With the pictures left out, repeat every entry that follows exactly.

....................

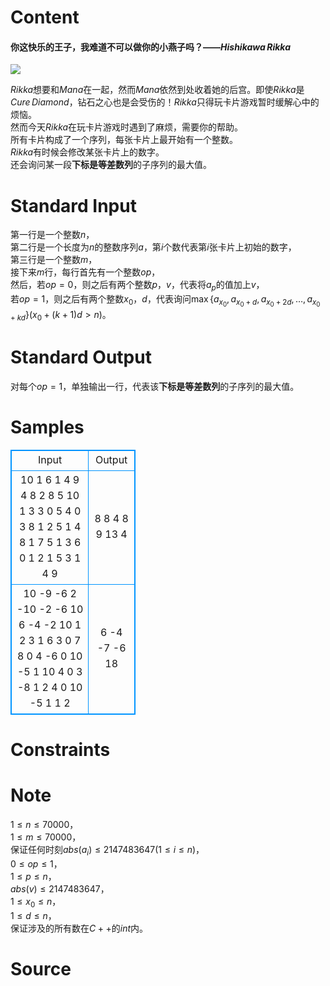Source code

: 
# Content

#### 你这快乐的王子，我难道不可以做你的小燕子吗？——$Hishikawa\,Rikka$    

![](http://i249.photobucket.com/albums/gg224/aki961103/Precure/Leopard-RawsDokidokiPrecure-01RAWEX1280x720x264AAC18-47-48_zps18e9af20.jpg)

$Rikka$想要和$Mana$在一起，然而$Mana$依然到处收着她的后宫。即使$Rikka$是$Cure\,Diamond$，钻石之心也是会受伤的！$Rikka$只得玩卡片游戏暂时缓解心中的烦恼。     
然而今天$Rikka$在玩卡片游戏时遇到了麻烦，需要你的帮助。    
所有卡片构成了一个序列，每张卡片上最开始有一个整数。    
$Rikka$有时候会修改某张卡片上的数字。    
还会询问某一段**下标是等差数列**的子序列的最大值。

# Standard Input

第一行是一个整数$n$，    
第二行是一个长度为$n$的整数序列$a$，第$i$个数代表第$i$张卡片上初始的数字，    
第三行是一个整数$m$，    
接下来$m$行，每行首先有一个整数$op$，    
然后，若$op=0$，则之后有两个整数$p$，$v$，代表将$a_p$的值加上$v$，    
若$op=1$，则之后有两个整数$x_0$，$d$，代表询问$\max \{a_{x_0},a_{x_0+d},a_{x_0+2d},{\ldots},a_{x_0+kd}\}(x_0+(k+1)d>n)$。

# Standard Output

对每个$op=1$，单独输出一行，代表该**下标是等差数列**的子序列的最大值。

# Samples

<style>
        table,table tr th, table tr td { border:1px solid #0094ff; }
        table { width: 200px; min-height: 25px; line-height: 25px; text-align: center; border-collapse: collapse;}   
    </style>
<table>
	<tr>
		<td>Input</td>
		<td>Output</td>
	</tr>
<tr><td>10
1 6 1 4 9 4 8 2 8 5
10
1 3 3
0 5 4
0 3 8
1 2 5
1 4 8
1 7 5
1 3 6
0 1 2
1 5 3
1 4 9</td><td>8
8
4
8
9
13
4</td></tr><tr><td>10
-9 -6 2 -10 -2 -6 10 6 -4 -2
10
1 2 3
1 6 3
0 7 8
0 4 -6
0 10 -5
1 10 4
0 3 -8
1 2 4
0 10 -5
1 1 2</td><td>6
-4
-7
-6
18</td></tr></table>


# Constraints



# Note

$1{\leq}n{\leq}70000$，    
$1{\leq}m{\leq}70000$，    
保证任何时刻$abs(a_i){\leq}2147483647(1{\leq}i{\leq}n)$，    
$0{\leq}op{\leq}1$，    
$1{\leq}p{\leq}n$，    
$abs(v){\leq}2147483647$，    
$1{\leq}x_0{\leq}n$，    
$1{\leq}d{\leq}n$，    
保证涉及的所有数在$C++$的$int$内。

# Source


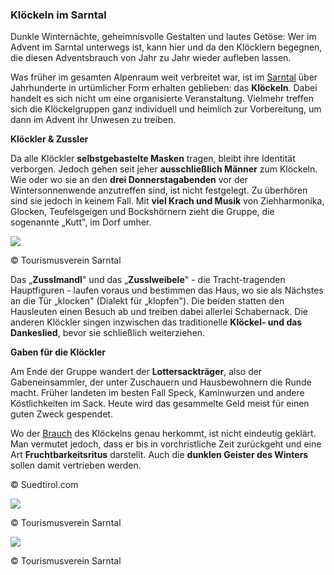 ### Klöckeln im Sarntal

Dunkle Winternächte, geheimnisvolle Gestalten und lautes Getöse: Wer im
Advent im Sarntal unterwegs ist, kann hier und da den Klöcklern
begegnen, die diesen Adventsbrauch von Jahr zu Jahr wieder aufleben
lassen.

Was früher im gesamten Alpenraum weit verbreitet war, ist im
[Sarntal](https://www.suedtirol.com/bozen-und-umgebung/sarntal) über
Jahrhunderte in urtümlicher Form erhalten geblieben: das **Klöckeln**.
Dabei handelt es sich nicht um eine organisierte Veranstaltung. Vielmehr
treffen sich die Klöckelgruppen ganz individuell und heimlich zur
Vorbereitung, um dann im Advent ihr Unwesen zu treiben.

**Klöckler & Zussler**

Da alle Klöckler **selbstgebastelte Masken** tragen, bleibt ihre
Identität verborgen. Jedoch gehen seit jeher **ausschließlich Männer**
zum Klöckeln. Wie oder wo sie an den **drei Donnerstagabenden** vor der
Wintersonnenwende anzutreffen sind, ist nicht festgelegt. Zu überhören
sind sie jedoch in keinem Fall. Mit **viel Krach und Musik** von
Ziehharmonika, Glocken, Teufelsgeigen und Bockshörnern zieht die Gruppe,
die sogenannte „Kutt", im Dorf umher.

![](/content/17/17_Media/media/image1.png)

© Tourismusverein Sarntal

Das „**Zusslmandl**" und das „**Zusslweibele**" - die Tracht-tragenden
Hauptfiguren - laufen voraus und bestimmen das Haus, wo sie als
Nächstes an die Tür „klocken" (Dialekt für „klopfen"). Die beiden
statten den Hausleuten einen Besuch ab und treiben dabei allerlei
Schabernack. Die anderen Klöckler singen inzwischen das traditionelle
**Klöckel- und das Dankeslied**, bevor sie schließlich weiterziehen.

**Gaben für die Klöckler**

Am Ende der Gruppe wandert der **Lottersackträger**, also der
Gabeneinsammler, der unter Zuschauern und Hausbewohnern die Runde macht.
Früher landeten im besten Fall Speck, Kaminwurzen und andere
Köstlichkeiten im Sack. Heute wird das gesammelte Geld meist für einen
guten Zweck gespendet.

Wo der [Brauch](https://www.suedtirol.com/kultur/traditionen) des
Klöckelns genau herkommt, ist nicht eindeutig geklärt. Man vermutet
jedoch, dass er bis in vorchristliche Zeit zurückgeht und eine Art
**Fruchtbarkeitsritus** darstellt. Auch die **dunklen Geister des
Winters** sollen damit vertrieben werden.

© Suedtirol.com

![](/content/17/17_Media/media/image2.png)

© Tourismusverein Sarntal

![](/content/17/17_Media/media/image3.jpeg)

© Tourismusverein Sarntal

....................

-- Problem solution --
Source code

: 
# Content

#### 你这快乐的王子，我难道不可以做你的小燕子吗？——$Hishikawa\,Rikka$    

![](http://i249.photobucket.com/albums/gg224/aki961103/Precure/Leopard-RawsDokidokiPrecure-01RAWEX1280x720x264AAC18-47-48_zps18e9af20.jpg)

$Rikka$想要和$Mana$在一起，然而$Mana$依然到处收着她的后宫。即使$Rikka$是$Cure\,Diamond$，钻石之心也是会受伤的！$Rikka$只得玩卡片游戏暂时缓解心中的烦恼。     
然而今天$Rikka$在玩卡片游戏时遇到了麻烦，需要你的帮助。    
所有卡片构成了一个序列，每张卡片上最开始有一个整数。    
$Rikka$有时候会修改某张卡片上的数字。    
还会询问某一段**下标是等差数列**的子序列的最大值。

# Standard Input

第一行是一个整数$n$，    
第二行是一个长度为$n$的整数序列$a$，第$i$个数代表第$i$张卡片上初始的数字，    
第三行是一个整数$m$，    
接下来$m$行，每行首先有一个整数$op$，    
然后，若$op=0$，则之后有两个整数$p$，$v$，代表将$a_p$的值加上$v$，    
若$op=1$，则之后有两个整数$x_0$，$d$，代表询问$\max \{a_{x_0},a_{x_0+d},a_{x_0+2d},{\ldots},a_{x_0+kd}\}(x_0+(k+1)d>n)$。

# Standard Output

对每个$op=1$，单独输出一行，代表该**下标是等差数列**的子序列的最大值。

# Samples

<style>
        table,table tr th, table tr td { border:1px solid #0094ff; }
        table { width: 200px; min-height: 25px; line-height: 25px; text-align: center; border-collapse: collapse;}   
    </style>
<table>
	<tr>
		<td>Input</td>
		<td>Output</td>
	</tr>
<tr><td>10
1 6 1 4 9 4 8 2 8 5
10
1 3 3
0 5 4
0 3 8
1 2 5
1 4 8
1 7 5
1 3 6
0 1 2
1 5 3
1 4 9</td><td>8
8
4
8
9
13
4</td></tr><tr><td>10
-9 -6 2 -10 -2 -6 10 6 -4 -2
10
1 2 3
1 6 3
0 7 8
0 4 -6
0 10 -5
1 10 4
0 3 -8
1 2 4
0 10 -5
1 1 2</td><td>6
-4
-7
-6
18</td></tr></table>


# Constraints



# Note

$1{\leq}n{\leq}70000$，    
$1{\leq}m{\leq}70000$，    
保证任何时刻$abs(a_i){\leq}2147483647(1{\leq}i{\leq}n)$，    
$0{\leq}op{\leq}1$，    
$1{\leq}p{\leq}n$，    
$abs(v){\leq}2147483647$，    
$1{\leq}x_0{\leq}n$，    
$1{\leq}d{\leq}n$，    
保证涉及的所有数在$C++$的$int$内。

# Source


 ### Klöckeln im Sarntal

Dunkle Winternächte, geheimnisvolle Gestalten und lautes Getöse: Wer im
Advent im Sarntal unterwegs ist, kann hier und da den Klöcklern
begegnen, die diesen Adventsbrauch von Jahr zu Jahr wieder aufleben
lassen.

Was früher im gesamten Alpenraum weit verbreitet war, ist im
[Sarntal](https://www.suedtirol.com/bozen-und-umgebung/sarntal) über
Jahrhunderte in urtümlicher Form erhalten geblieben: das **Klöckeln**.
Dabei handelt es sich nicht um eine organisierte Veranstaltung. Vielmehr
treffen sich die Klöckelgruppen ganz individuell und heimlich zur
Vorbereitung, um dann im Advent ihr Unwesen zu treiben.

**Klöckler & Zussler**

Da alle Klöckler **selbstgebastelte Masken** tragen, bleibt ihre
Identität verborgen. Jedoch gehen seit jeher **ausschließlich Männer**
zum Klöckeln. Wie oder wo sie an den **drei Donnerstagabenden** vor der
Wintersonnenwende anzutreffen sind, ist nicht festgelegt. Zu überhören
sind sie jedoch in keinem Fall. Mit **viel Krach und Musik** von
Ziehharmonika, Glocken, Teufelsgeigen und Bockshörnern zieht die Gruppe,
die sogenannte „Kutt", im Dorf umher.

![](/content/17/17_Media/media/image1.png)

© Tourismusverein Sarntal

Das „**Zusslmandl**" und das „**Zusslweibele**" - die Tracht-tragenden
Hauptfiguren - laufen voraus und bestimmen das Haus, wo sie als
Nächstes an die Tür „klocken" (Dialekt für „klopfen"). Die beiden
statten den Hausleuten einen Besuch ab und treiben dabei allerlei
Schabernack. Die anderen Klöckler singen inzwischen das traditionelle
**Klöckel- und das Dankeslied**, bevor sie schließlich weiterziehen.

**Gaben für die Klöckler**

Am Ende der Gruppe wandert der **Lottersackträger**, also der
Gabeneinsammler, der unter Zuschauern und Hausbewohnern die Runde macht.
Früher landeten im besten Fall Speck, Kaminwurzen und andere
Köstlichkeiten im Sack. Heute wird das gesammelte Geld meist für einen
guten Zweck gespendet.

Wo der [Brauch](https://www.suedtirol.com/kultur/traditionen) des
Klöckelns genau herkommt, ist nicht eindeutig geklärt. Man vermutet
jedoch, dass er bis in vorchristliche Zeit zurückgeht und eine Art
**Fruchtbarkeitsritus** darstellt. Auch die **dunklen Geister des
Winters** sollen damit vertrieben werden.

© Suedtirol.com

![](/content/17/17_Media/media/image2.png)

© Tourismusverein Sarntal

![](/content/17/17_Media/media/image3.jpeg)

© Tourismusverein Sarntal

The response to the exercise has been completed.